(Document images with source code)
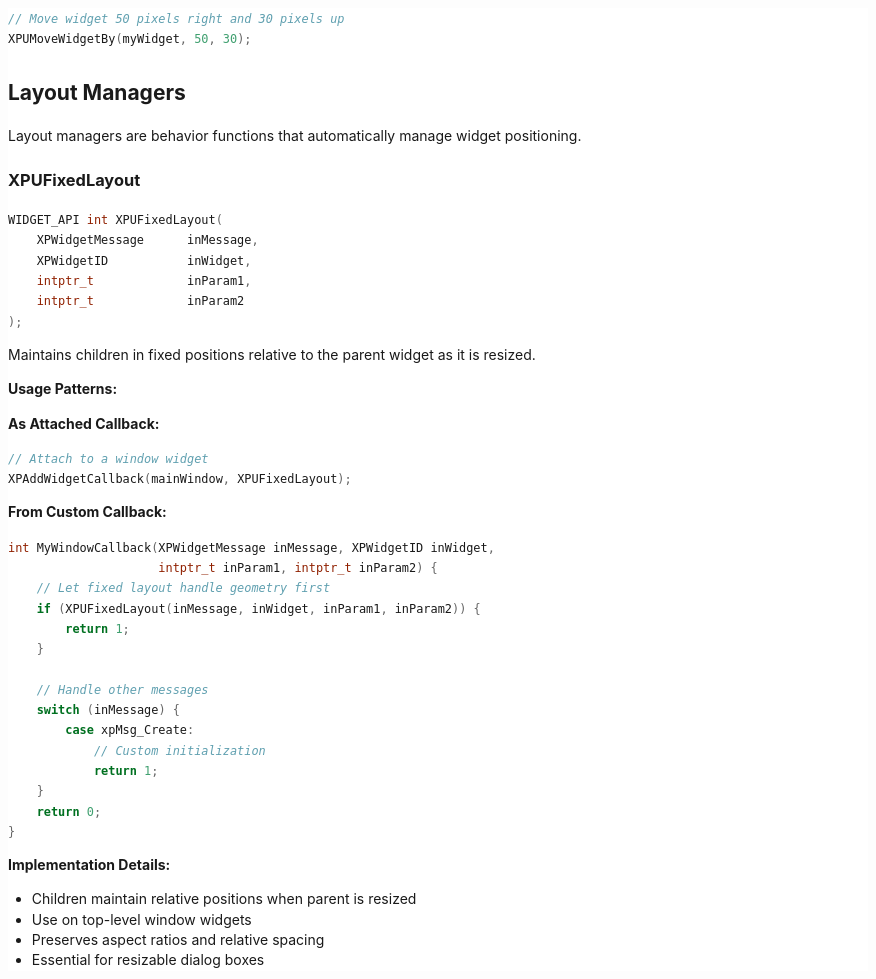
 ```c
// Move widget 50 pixels right and 30 pixels up
XPUMoveWidgetBy(myWidget, 50, 30);
```

## Layout Managers

Layout managers are behavior functions that automatically manage widget positioning.

### XPUFixedLayout

```c
WIDGET_API int XPUFixedLayout(
    XPWidgetMessage      inMessage,
    XPWidgetID           inWidget,
    intptr_t             inParam1,
    intptr_t             inParam2
);
```

Maintains children in fixed positions relative to the parent widget as it is resized.

**Usage Patterns:**

**As Attached Callback:**

```c
// Attach to a window widget
XPAddWidgetCallback(mainWindow, XPUFixedLayout);
```

**From Custom Callback:**

```c
int MyWindowCallback(XPWidgetMessage inMessage, XPWidgetID inWidget,
                     intptr_t inParam1, intptr_t inParam2) {
    // Let fixed layout handle geometry first
    if (XPUFixedLayout(inMessage, inWidget, inParam1, inParam2)) {
        return 1;
    }
    
    // Handle other messages
    switch (inMessage) {
        case xpMsg_Create:
            // Custom initialization
            return 1;
    }
    return 0;
}
```

**Implementation Details:**
- Children maintain relative positions when parent is resized
- Use on top-level window widgets
- Preserves aspect ratios and relative spacing
- Essential for resizable dialog boxes
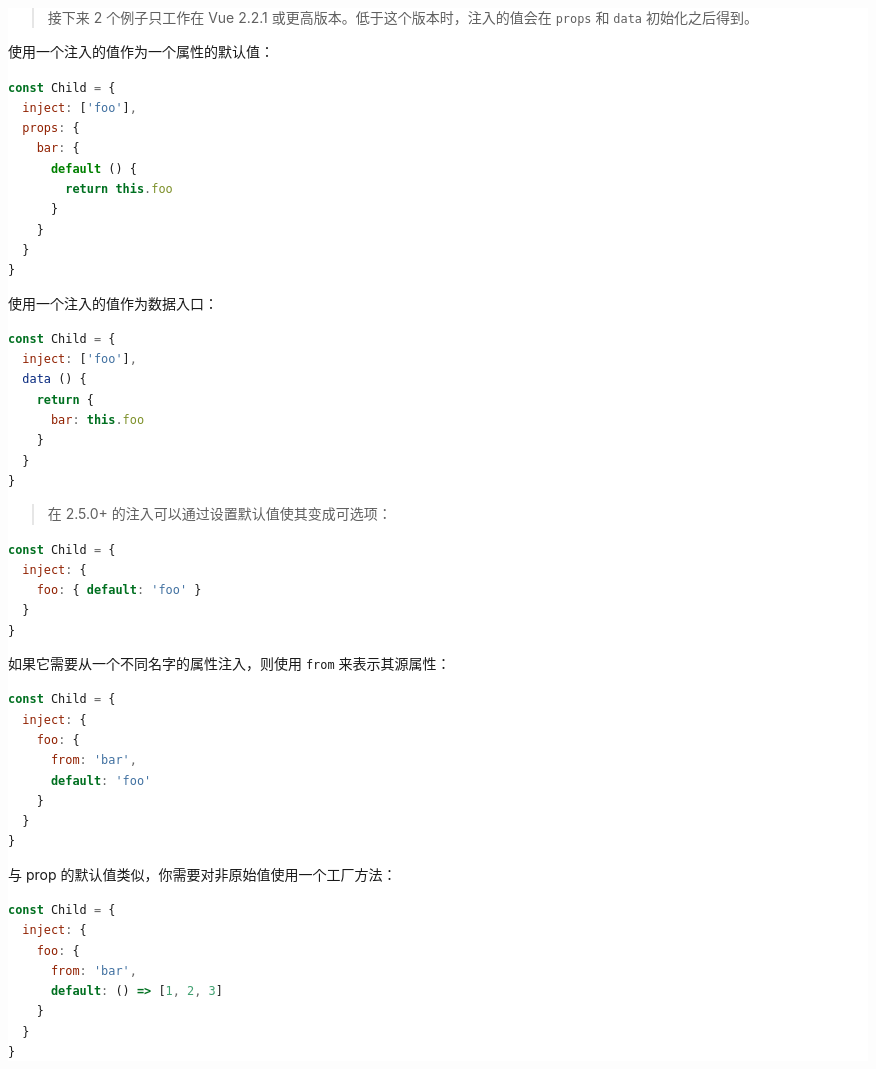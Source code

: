 > 接下来 2 个例子只工作在 Vue 2.2.1 或更高版本。低于这个版本时，注入的值会在 `props` 和 `data` 初始化之后得到。

使用一个注入的值作为一个属性的默认值：

```javascript
const Child = {
  inject: ['foo'],
  props: {
    bar: {
      default () {
        return this.foo
      }
    }
  }
}
```

使用一个注入的值作为数据入口：

```javascript
const Child = {
  inject: ['foo'],
  data () {
    return {
      bar: this.foo
    }
  }
}
```

> 在 2.5.0+ 的注入可以通过设置默认值使其变成可选项：

```javascript
const Child = {
  inject: {
    foo: { default: 'foo' }
  }
}
```

如果它需要从一个不同名字的属性注入，则使用 `from` 来表示其源属性：

```javascript
const Child = {
  inject: {
    foo: {
      from: 'bar',
      default: 'foo'
    }
  }
}
```

与 prop 的默认值类似，你需要对非原始值使用一个工厂方法：

```javascript
const Child = {
  inject: {
    foo: {
      from: 'bar',
      default: () => [1, 2, 3]
    }
  }
}
```
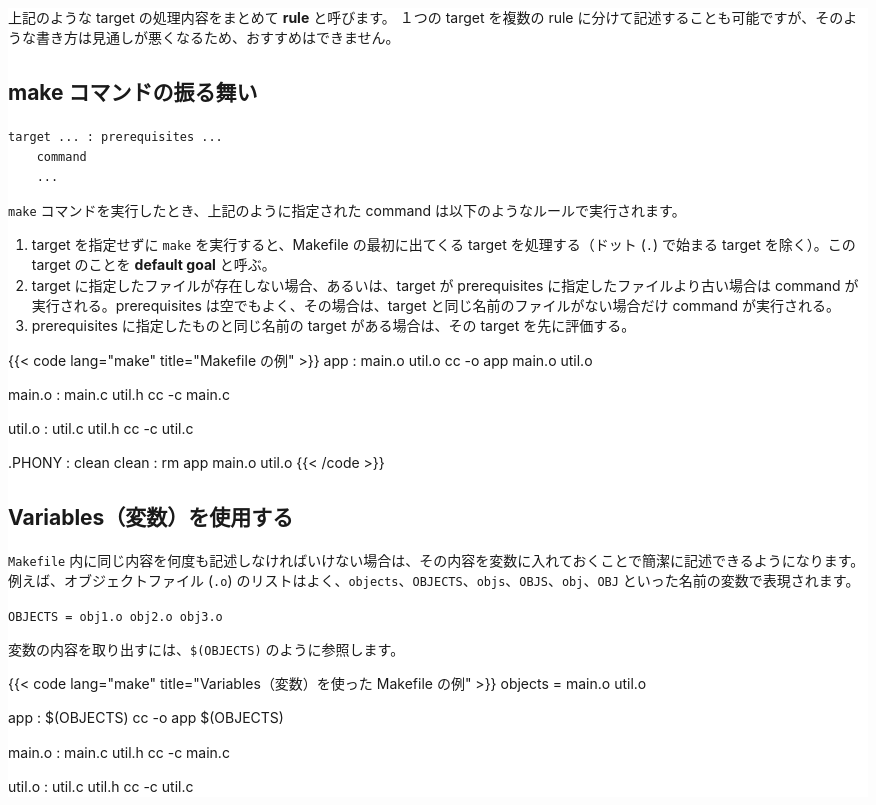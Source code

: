 上記のような target の処理内容をまとめて **rule** と呼びます。
１つの target を複数の rule に分けて記述することも可能ですが、そのような書き方は見通しが悪くなるため、おすすめはできません。


make コマンドの振る舞い
----

```make
target ... : prerequisites ...
	command
	...
```

`make` コマンドを実行したとき、上記のように指定された command は以下のようなルールで実行されます。

1. target を指定せずに `make` を実行すると、Makefile の最初に出てくる target を処理する（ドット (`.`) で始まる target を除く）。この target のことを **default goal** と呼ぶ。
2. target に指定したファイルが存在しない場合、あるいは、target が prerequisites に指定したファイルより古い場合は command が実行される。prerequisites は空でもよく、その場合は、target と同じ名前のファイルがない場合だけ command が実行される。
3. prerequisites に指定したものと同じ名前の target がある場合は、その target を先に評価する。

{{< code lang="make" title="Makefile の例" >}}
app : main.o util.o
	cc -o app main.o util.o

main.o : main.c util.h
	cc -c main.c

util.o : util.c util.h
	cc -c util.c

.PHONY : clean
clean :
	rm app main.o util.o
{{< /code >}}


Variables（変数）を使用する
----

`Makefile` 内に同じ内容を何度も記述しなければいけない場合は、その内容を変数に入れておくことで簡潔に記述できるようになります。
例えば、オブジェクトファイル (`.o`) のリストはよく、`objects`、`OBJECTS`、`objs`、`OBJS`、`obj`、`OBJ` といった名前の変数で表現されます。

```make
OBJECTS = obj1.o obj2.o obj3.o
```

変数の内容を取り出すには、`$(OBJECTS)` のように参照します。

{{< code lang="make" title="Variables（変数）を使った Makefile の例" >}}
objects = main.o util.o

app : $(OBJECTS)
	cc -o app $(OBJECTS)

main.o : main.c util.h
	cc -c main.c

util.o : util.c util.h
	cc -c util.c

Work task — If a line in the entries holds the string "XPUFixedLayout", copy it.

Expected answer —
### XPUFixedLayout
WIDGET_API int XPUFixedLayout(
XPAddWidgetCallback(mainWindow, XPUFixedLayout);
    if (XPUFixedLayout(inMessage, inWidget, inParam1, inParam2)) {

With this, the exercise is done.